* Instructions to follow *
Within the data below, copy each line where the string "terbesar" is found.

Data to process Block Start

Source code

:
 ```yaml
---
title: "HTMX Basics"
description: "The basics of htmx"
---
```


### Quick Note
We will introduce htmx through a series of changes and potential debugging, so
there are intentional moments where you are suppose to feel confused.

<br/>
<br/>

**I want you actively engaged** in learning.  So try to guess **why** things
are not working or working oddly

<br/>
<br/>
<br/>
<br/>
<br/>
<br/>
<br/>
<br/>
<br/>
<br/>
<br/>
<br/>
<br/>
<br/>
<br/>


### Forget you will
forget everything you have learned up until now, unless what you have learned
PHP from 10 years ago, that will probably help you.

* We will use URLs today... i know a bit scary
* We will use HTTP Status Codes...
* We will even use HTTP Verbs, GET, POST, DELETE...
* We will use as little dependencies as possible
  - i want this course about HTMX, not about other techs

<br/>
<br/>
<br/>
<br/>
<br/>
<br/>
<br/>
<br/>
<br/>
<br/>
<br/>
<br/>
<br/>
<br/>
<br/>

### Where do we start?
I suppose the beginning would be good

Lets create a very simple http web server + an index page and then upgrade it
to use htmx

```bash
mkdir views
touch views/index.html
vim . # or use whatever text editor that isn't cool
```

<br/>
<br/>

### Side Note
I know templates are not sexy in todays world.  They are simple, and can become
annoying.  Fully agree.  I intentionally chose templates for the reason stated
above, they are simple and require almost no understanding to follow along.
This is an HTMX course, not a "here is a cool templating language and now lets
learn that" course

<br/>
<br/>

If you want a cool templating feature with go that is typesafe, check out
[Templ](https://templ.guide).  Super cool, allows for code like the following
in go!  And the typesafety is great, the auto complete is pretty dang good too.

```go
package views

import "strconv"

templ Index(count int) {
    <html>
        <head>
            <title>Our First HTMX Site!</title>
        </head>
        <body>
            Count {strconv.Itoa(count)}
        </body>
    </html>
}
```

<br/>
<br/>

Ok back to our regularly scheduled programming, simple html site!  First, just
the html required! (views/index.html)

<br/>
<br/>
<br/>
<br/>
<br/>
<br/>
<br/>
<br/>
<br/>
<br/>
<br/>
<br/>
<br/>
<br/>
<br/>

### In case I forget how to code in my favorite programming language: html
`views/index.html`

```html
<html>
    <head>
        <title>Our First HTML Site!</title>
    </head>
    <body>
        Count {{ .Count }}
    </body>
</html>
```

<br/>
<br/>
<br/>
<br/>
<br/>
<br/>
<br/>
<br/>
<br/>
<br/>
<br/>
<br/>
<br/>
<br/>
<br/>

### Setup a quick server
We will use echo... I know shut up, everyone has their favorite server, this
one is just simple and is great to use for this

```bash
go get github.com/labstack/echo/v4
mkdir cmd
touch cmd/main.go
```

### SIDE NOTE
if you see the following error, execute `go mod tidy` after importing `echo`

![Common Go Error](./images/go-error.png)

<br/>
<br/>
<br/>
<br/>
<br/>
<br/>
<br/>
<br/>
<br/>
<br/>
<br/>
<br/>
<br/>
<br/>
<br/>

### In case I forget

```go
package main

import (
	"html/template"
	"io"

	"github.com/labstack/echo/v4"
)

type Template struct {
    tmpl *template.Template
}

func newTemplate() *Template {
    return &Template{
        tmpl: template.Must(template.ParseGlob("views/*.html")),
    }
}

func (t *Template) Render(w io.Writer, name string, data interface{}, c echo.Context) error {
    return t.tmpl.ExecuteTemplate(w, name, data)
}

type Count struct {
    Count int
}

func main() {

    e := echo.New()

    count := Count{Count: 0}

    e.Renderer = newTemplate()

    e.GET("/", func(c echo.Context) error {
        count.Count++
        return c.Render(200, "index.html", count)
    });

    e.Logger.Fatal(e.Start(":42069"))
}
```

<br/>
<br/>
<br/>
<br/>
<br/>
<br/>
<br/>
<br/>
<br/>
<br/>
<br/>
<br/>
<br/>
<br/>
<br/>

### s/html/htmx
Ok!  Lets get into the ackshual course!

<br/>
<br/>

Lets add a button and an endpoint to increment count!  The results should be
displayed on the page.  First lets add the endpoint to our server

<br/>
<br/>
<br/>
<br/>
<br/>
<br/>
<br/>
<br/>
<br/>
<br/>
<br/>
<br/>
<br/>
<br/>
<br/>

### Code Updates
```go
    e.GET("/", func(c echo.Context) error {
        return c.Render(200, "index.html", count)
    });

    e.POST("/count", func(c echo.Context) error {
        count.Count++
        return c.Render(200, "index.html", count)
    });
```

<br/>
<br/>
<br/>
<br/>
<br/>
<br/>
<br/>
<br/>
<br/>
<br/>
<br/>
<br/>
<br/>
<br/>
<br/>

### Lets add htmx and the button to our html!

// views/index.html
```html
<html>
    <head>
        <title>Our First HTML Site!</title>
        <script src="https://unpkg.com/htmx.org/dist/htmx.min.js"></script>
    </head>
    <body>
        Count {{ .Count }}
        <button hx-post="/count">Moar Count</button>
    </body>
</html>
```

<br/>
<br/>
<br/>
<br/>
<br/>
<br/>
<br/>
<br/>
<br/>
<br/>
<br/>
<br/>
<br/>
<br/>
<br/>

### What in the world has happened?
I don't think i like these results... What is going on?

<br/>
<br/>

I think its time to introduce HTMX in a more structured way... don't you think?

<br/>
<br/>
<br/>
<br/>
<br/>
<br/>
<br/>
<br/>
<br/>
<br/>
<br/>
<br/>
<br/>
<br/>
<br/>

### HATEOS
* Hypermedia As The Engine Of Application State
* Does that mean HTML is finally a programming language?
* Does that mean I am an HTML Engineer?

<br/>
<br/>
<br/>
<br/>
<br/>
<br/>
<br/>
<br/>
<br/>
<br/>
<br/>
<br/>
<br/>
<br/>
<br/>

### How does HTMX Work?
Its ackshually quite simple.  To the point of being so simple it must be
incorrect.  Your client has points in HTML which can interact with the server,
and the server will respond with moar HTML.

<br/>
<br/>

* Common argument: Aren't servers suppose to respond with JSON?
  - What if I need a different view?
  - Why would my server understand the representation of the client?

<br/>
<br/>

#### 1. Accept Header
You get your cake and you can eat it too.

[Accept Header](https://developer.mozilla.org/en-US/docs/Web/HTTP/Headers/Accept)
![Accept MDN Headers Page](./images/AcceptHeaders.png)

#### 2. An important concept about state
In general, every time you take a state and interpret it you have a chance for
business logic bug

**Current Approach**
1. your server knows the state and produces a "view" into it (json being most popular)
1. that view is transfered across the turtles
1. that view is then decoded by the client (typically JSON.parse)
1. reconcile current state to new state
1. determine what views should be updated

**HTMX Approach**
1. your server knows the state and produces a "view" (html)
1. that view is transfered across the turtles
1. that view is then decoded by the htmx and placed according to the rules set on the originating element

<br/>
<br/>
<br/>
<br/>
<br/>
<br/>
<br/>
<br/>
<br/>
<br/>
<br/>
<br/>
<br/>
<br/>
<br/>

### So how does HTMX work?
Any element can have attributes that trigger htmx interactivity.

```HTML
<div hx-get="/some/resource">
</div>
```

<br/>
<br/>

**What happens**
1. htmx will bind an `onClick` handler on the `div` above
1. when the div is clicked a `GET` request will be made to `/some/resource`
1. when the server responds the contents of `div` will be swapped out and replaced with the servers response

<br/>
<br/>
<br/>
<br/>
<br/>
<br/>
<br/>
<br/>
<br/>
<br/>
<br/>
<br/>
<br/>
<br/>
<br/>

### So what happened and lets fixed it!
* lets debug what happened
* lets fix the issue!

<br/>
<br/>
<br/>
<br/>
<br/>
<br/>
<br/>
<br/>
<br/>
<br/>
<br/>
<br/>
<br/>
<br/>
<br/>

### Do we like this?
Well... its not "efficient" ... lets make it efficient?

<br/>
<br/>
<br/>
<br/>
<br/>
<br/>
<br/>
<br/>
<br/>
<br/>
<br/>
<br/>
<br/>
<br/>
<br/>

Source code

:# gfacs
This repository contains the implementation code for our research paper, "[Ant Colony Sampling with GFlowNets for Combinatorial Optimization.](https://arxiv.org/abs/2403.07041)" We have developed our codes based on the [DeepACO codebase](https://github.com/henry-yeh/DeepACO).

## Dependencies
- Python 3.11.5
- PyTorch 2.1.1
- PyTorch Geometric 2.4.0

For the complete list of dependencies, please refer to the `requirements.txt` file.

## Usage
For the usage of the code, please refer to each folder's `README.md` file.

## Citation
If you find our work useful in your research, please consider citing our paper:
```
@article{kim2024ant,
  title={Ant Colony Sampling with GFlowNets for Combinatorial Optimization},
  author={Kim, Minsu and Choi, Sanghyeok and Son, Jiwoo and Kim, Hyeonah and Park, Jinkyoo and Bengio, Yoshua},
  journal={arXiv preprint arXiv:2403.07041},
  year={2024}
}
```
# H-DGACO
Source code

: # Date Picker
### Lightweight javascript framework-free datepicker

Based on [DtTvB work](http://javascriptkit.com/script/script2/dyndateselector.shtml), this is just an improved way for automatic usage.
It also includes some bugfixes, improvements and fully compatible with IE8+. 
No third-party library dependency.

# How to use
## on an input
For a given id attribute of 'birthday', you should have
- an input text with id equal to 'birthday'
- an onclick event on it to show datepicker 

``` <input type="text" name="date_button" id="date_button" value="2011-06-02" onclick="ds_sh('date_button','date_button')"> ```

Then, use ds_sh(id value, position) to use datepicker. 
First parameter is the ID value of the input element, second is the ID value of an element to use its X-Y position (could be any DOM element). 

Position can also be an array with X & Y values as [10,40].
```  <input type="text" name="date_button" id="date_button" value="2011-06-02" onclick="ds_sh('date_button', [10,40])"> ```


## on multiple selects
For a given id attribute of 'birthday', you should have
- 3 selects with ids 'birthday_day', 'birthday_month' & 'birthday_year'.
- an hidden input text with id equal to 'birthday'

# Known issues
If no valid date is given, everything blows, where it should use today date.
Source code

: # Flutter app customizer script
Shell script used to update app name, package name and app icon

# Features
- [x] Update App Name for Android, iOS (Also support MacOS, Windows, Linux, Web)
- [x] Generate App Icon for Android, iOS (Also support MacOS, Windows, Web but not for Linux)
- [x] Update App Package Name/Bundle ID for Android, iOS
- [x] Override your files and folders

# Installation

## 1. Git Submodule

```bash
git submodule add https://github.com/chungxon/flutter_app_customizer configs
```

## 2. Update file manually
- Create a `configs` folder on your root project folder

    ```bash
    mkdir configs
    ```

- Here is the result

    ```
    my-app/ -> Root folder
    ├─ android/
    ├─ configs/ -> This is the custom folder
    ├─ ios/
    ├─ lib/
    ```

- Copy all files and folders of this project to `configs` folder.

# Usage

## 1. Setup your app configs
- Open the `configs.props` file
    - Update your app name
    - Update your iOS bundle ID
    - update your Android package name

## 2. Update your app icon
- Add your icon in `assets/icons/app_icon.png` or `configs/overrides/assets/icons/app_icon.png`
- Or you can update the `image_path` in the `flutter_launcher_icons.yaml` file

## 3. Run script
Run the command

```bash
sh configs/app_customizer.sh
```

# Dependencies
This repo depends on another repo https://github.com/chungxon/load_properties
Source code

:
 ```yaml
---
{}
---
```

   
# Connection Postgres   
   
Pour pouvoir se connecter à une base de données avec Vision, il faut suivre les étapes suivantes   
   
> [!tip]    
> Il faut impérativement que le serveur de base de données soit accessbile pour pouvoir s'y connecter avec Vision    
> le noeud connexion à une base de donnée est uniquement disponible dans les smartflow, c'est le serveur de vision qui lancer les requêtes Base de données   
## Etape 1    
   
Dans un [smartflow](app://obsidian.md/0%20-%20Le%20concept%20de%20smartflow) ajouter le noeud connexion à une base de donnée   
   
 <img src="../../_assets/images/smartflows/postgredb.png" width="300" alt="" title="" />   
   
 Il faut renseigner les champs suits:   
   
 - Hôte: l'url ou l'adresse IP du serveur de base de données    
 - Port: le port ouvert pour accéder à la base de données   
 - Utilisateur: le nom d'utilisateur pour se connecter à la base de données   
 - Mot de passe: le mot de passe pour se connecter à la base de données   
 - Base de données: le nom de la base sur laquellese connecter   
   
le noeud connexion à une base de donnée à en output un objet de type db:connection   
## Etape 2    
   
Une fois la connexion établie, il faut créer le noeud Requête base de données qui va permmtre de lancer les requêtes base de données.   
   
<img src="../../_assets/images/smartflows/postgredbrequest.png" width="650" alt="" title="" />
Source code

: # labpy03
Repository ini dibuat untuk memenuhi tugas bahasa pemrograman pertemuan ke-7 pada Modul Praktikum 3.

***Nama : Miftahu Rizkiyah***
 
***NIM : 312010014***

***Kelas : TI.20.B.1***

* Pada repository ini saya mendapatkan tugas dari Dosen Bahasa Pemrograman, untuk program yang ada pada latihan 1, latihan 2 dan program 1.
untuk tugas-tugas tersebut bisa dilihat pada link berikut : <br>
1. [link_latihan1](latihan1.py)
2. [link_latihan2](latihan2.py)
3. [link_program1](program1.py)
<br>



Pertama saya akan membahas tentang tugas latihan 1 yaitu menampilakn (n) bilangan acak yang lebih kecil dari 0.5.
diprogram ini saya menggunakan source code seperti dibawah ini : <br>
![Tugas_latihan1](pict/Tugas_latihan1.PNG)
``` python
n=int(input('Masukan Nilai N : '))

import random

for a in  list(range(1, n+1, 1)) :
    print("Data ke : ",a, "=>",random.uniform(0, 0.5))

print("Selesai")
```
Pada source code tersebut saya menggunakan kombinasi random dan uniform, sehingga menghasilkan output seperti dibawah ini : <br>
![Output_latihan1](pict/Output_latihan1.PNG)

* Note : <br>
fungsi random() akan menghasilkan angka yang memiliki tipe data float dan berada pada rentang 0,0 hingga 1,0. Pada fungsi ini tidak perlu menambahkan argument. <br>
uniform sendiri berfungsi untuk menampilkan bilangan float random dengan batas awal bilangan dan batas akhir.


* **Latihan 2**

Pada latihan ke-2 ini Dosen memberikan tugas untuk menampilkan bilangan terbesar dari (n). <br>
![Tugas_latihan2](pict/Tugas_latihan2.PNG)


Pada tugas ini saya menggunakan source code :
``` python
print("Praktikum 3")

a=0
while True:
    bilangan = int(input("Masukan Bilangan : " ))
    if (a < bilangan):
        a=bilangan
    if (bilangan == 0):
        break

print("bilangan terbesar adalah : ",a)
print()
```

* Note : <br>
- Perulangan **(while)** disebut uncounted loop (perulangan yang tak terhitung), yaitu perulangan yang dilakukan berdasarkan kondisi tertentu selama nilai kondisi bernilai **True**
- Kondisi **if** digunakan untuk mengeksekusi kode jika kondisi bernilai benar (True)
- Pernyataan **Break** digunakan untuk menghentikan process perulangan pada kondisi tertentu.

Data to process Block End

* Answer to the exercise *
Pada latihan ke-2 ini Dosen memberikan tugas untuk menampilkan bilangan terbesar dari (n). <br>
print("bilangan terbesar adalah : ",a)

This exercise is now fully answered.